Rev. Mex. Cienc. Agríc vol.10 no.6 Texcoco sep. 2019  Epub 02-Oct-2020

https://doi.org/10.29312/remexca.v10i6.1951 

Articles

Spatial modeling of Oligonychus perseae (Tuttle, Baker and Abbatiello) using geostatistical techniques

Ana Verónica Lara Diaz1 

José Francisco Ramírez Dávila1  § 

Martin Rubí Arriaga1 

Juan Campos Alanis2 

Fatima Irais Maldonado Zamora1 

Roberto Rivera Martinez1 

1Facultad de Ciencias Agrícolas-Universidad Autónoma del Estado de México. Toluca, México. AP. 5020. (sakua-02@hotmail.com; irita-3@hotmail.com; rob-m@live.com.mx; mrubia@uaemex.mx).

2Facultad de Geografía-Universidad Autónoma del Estado de México. Toluca, México. AP 5020. (juan-campos70@hotmail.com).


Abstract

Within the pests that affect the avocado crop we find Oligonychus perseae or better known as crystalline spider. This mite produces affectations in the epidermis of the leaves discoloring the injured areas, in severe attacks they cause defoliation and low production, all this as a result of the extraction of the cellular content of the tissues. In the State of Mexico, there are about 10 000 hectares planted with avocado, with an average production of 15. 602 t ha-1. The spatial distribution of O. perseae in four municipalities producing avocado var. Hass through the application of geostatistical analysis and ordinary krigeado. The results show that the crystalline spider populations are presented in an aggregate way, adjusting mostly spherical models. The area infested with the mite exceeded 73% of the municipality in all samples and the maximum number of individuals found was 1 445 organisms per tree. The most affected municipalities were Coatepec Harinas and Donato Guerra.

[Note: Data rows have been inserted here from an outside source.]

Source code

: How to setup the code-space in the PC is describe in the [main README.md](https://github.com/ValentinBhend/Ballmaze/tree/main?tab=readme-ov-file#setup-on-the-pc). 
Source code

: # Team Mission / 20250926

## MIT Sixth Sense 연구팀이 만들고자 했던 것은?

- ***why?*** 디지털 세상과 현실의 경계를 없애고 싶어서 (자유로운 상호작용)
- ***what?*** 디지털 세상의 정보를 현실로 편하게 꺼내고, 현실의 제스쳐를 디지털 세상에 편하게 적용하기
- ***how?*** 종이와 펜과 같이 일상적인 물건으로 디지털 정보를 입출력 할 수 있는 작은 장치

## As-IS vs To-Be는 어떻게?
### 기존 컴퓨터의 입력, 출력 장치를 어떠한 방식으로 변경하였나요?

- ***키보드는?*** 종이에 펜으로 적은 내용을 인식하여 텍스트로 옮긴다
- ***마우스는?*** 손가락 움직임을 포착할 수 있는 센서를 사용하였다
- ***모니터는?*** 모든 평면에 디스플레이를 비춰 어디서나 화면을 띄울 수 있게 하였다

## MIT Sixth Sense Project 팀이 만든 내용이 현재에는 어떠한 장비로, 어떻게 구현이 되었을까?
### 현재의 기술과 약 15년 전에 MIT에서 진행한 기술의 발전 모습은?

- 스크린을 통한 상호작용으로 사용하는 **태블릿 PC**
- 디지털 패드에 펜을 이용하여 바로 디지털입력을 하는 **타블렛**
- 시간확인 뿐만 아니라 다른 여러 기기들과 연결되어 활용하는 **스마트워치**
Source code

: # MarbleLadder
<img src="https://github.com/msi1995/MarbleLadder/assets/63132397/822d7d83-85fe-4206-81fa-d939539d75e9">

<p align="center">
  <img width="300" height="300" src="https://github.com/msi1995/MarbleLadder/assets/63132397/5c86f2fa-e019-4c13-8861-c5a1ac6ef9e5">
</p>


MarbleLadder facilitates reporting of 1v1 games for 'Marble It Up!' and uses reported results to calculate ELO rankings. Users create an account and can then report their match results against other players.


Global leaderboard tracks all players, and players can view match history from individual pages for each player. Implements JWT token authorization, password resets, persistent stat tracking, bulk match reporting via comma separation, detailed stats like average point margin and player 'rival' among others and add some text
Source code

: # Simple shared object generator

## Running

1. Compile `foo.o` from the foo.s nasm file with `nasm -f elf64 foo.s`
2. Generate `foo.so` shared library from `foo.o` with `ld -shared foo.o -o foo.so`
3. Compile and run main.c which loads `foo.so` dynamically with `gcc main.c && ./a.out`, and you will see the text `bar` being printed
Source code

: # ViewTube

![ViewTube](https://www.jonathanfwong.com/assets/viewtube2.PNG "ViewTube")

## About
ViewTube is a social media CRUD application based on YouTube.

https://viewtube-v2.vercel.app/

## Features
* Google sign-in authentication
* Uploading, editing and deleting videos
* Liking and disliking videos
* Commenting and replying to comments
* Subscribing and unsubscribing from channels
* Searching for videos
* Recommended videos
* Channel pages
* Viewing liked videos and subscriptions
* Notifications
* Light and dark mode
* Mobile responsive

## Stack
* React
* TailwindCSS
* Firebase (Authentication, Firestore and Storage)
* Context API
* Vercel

Keywords: avocado; crystal spider; krigeado

Resumen

Dentro de las plagas que afectan al cultivo de aguacate encontramos Oligonychus perseae o mejor conocida como araña cristalina. Este ácaro produce afectaciones en la epidermis de las hojas decolorando las áreas lesionadas, en ataques severos causan defoliación y baja producción, todo esto a consecuencia de la extracción del contenido celular de los tejidos. En el Estado de México, existen cerca de 10 000 ha plantadas con aguacate, con una producción promedio de 15.602 t ha-1. Se determinó la distribución espacial de O. perseae en cuatro municipios productores de aguacate var. Hass mediante la aplicación de análisis geoestadístico y el krigeado ordinario. Los resultados muestran que las poblaciones de araña cristalina se presentan de manera agregada ajustándose a modelos esféricos en su mayoría. La superficie infestada con el ácaro superó 73% del municipio en todos los muestreos y el número máximo de individuos encontrados fue de 1 445 organismos por árbol. Los municipios más afectados fueron Coatepec Harinas y Donato Guerra.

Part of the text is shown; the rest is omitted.